When the economy However, financial institutions face several mutually reinforcing challenges. The temptation for customers to take bad action increases. This increases regulatory scrutiny and the potential for hefty fines for non-compliance.
The urge to reduce costs jeopardizes continued investment in innovative financial products and services, at a time when customer expectations for simplicity, effectiveness and a great experience are higher than ever.
On the surface, this looks like a slam dunk for the nascent industry of nimble fintech providers. Not so — unless these fintechs can take some lessons from the established players about customer onboarding. These lessons ultimately boil down to a combination of process automation and data structures.
Why focus on onboarding?
The onboarding experience is a customer’s first impression of an organization and sets the tone for the relationship. This is also the point at which organizations must determine exactly who their customers are and the true intent of their business. Fast and accurate customer onboarding is always important, but it becomes even more so in a downturn—investors quickly lose patience with startups unable to grow and thrive while regulators crack down on risk across the financial sector. profit.
Effective onboarding is fintech’s Achilles’ heel. The answer is to unify the data structure of the information without moving the information out of the system of record.
Effective onboarding is fintech’s Achilles’ heel.look at Sensible, was fined $360,000 by its Abu Dhabi regulator.Alternatively, the FCA fine GT Bank £7.8m for AML failures. or, Solaristhe German banking-as-a-service (BaaS) provider is restricted from onboarding any future customers without government approval.
The inability of fintech companies to properly manage the data and processes required for accurate onboarding could be a major reason for this Investment falls in 2022.

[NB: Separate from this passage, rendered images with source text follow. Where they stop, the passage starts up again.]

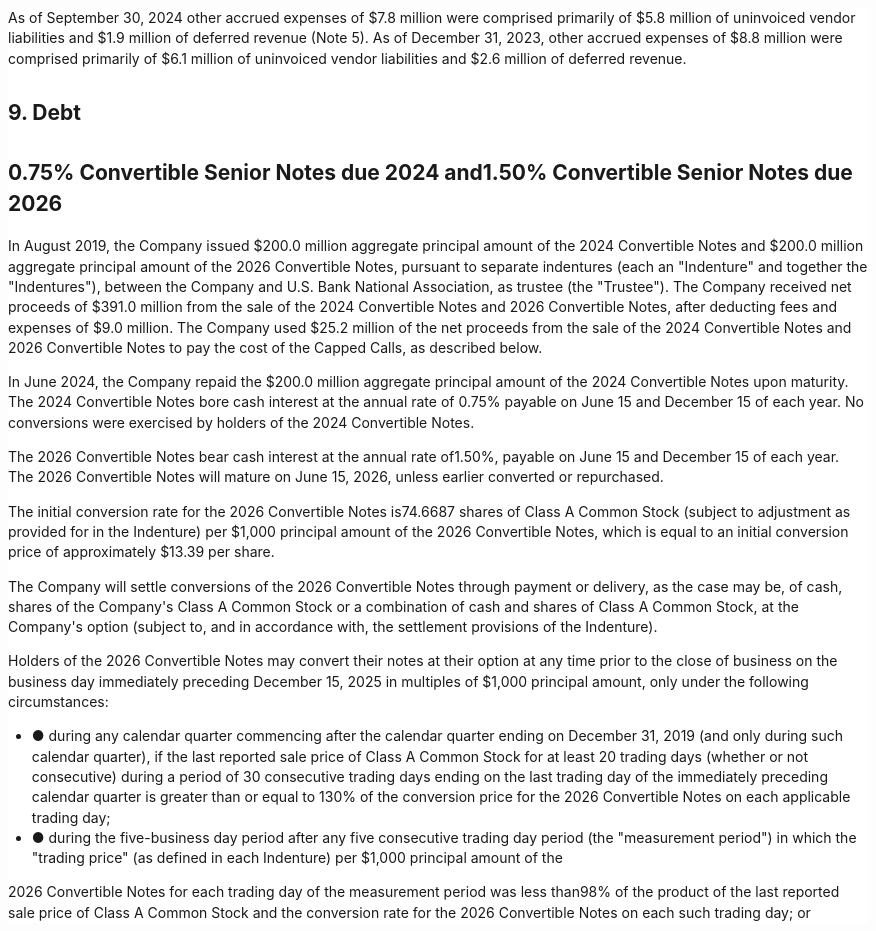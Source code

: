 As of September 30, 2024 other accrued expenses of $7.8 million were comprised primarily of $5.8 million of uninvoiced vendor liabilities and $1.9 million of deferred revenue (Note 5). As of December 31, 2023, other accrued expenses of $8.8 million were comprised primarily of $6.1 million of uninvoiced vendor liabilities and $2.6 million of deferred revenue.

## 9. Debt

## 0.75% Convertible Senior Notes due 2024 and1.50% Convertible Senior Notes due 2026

In August 2019, the Company issued $200.0 million aggregate principal amount of the 2024 Convertible Notes and $200.0 million aggregate principal amount of the 2026 Convertible Notes, pursuant to separate indentures (each an "Indenture" and together the "Indentures"), between the Company and U.S. Bank National Association, as trustee (the "Trustee"). The Company received net proceeds of $391.0 million from the sale of the 2024 Convertible Notes and 2026 Convertible Notes, after deducting fees and expenses of $9.0 million. The Company used $25.2 million of the net proceeds from the sale of the 2024 Convertible Notes and 2026 Convertible Notes to pay the cost of the Capped Calls, as described below.

In June 2024, the Company repaid the $200.0 million aggregate principal amount of the 2024 Convertible Notes upon maturity. The 2024 Convertible Notes bore cash interest at the annual rate of 0.75% payable on June 15 and December 15 of each year. No conversions were exercised by holders of the 2024 Convertible Notes.

The 2026 Convertible Notes bear cash interest at the annual rate of1.50%, payable on June 15 and December 15 of each year. The 2026 Convertible Notes will mature on June 15, 2026, unless earlier converted or repurchased.

The initial conversion rate for the 2026 Convertible Notes is74.6687 shares of Class A Common Stock (subject to adjustment as provided for in the Indenture) per $1,000 principal amount of the 2026 Convertible Notes, which is equal to an initial conversion price of approximately $13.39 per share.

The Company will settle conversions of the 2026 Convertible Notes through payment or delivery, as the case may be, of cash, shares of the Company's Class A Common Stock or a combination of cash and shares of Class A Common Stock, at the Company's option (subject to, and in accordance with, the settlement provisions of the Indenture).

Holders of the 2026 Convertible Notes may convert their notes at their option at any time prior to the close of business on the business day immediately preceding December 15, 2025 in multiples of $1,000 principal amount, only under the following circumstances:

- ● during any calendar quarter commencing after the calendar quarter ending on December 31, 2019 (and only during such calendar quarter), if the last reported sale price of Class A Common Stock for at least 20 trading days (whether or not consecutive) during a period of 30 consecutive trading days ending on the last trading day of the immediately preceding calendar quarter is greater than or equal to 130% of the conversion price for the 2026 Convertible Notes on each applicable trading day;
- ● during the five-business day period after any five consecutive trading day period (the "measurement period") in which the "trading price" (as defined in each Indenture) per $1,000 principal amount of the

2026 Convertible Notes for each trading day of the measurement period was less than98% of the product of the last reported sale price of Class A Common Stock and the conversion rate for the 2026 Convertible Notes on each such trading day; or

Data Fabric and Process Automation Improve Onboarding
Onboarding begins with verified data such as name, address, tax file number, details of the proposed business, where and where funds are going. The problem is that financial institutions are large and complex organizations with countless IT systems and applications holding siled data sets. These legacy systems, which span a variety of products, customer types, and compliance programs, don’t integrate well.
This means that the view of the problem at hand is incomplete, and completing that view often means manual cutting and pasting between systems and spreadsheets. The mere chance for human error is enough to strike terror into the heart of any bank manager.
A data structure — A technology that unifies all enterprise data—without moving it from systems of record—is the answer. Data fabrics create a virtual data layer where mutable enterprise data and the relationships between those data can be managed in a simple low-code environment. Data is protected at the row level, meaning only the people who are supposed to see it can see it, and only when they are supposed to see it. Data may be on-premises, in a cloud service, or in a multi-cloud environment.
Using a data structure approach, you can combine business data in entirely new ways. This means not only can you get a 360-degree view of your customers, who they are, their history, your products, but you can also glean new insights by looking at your enterprise data holistically.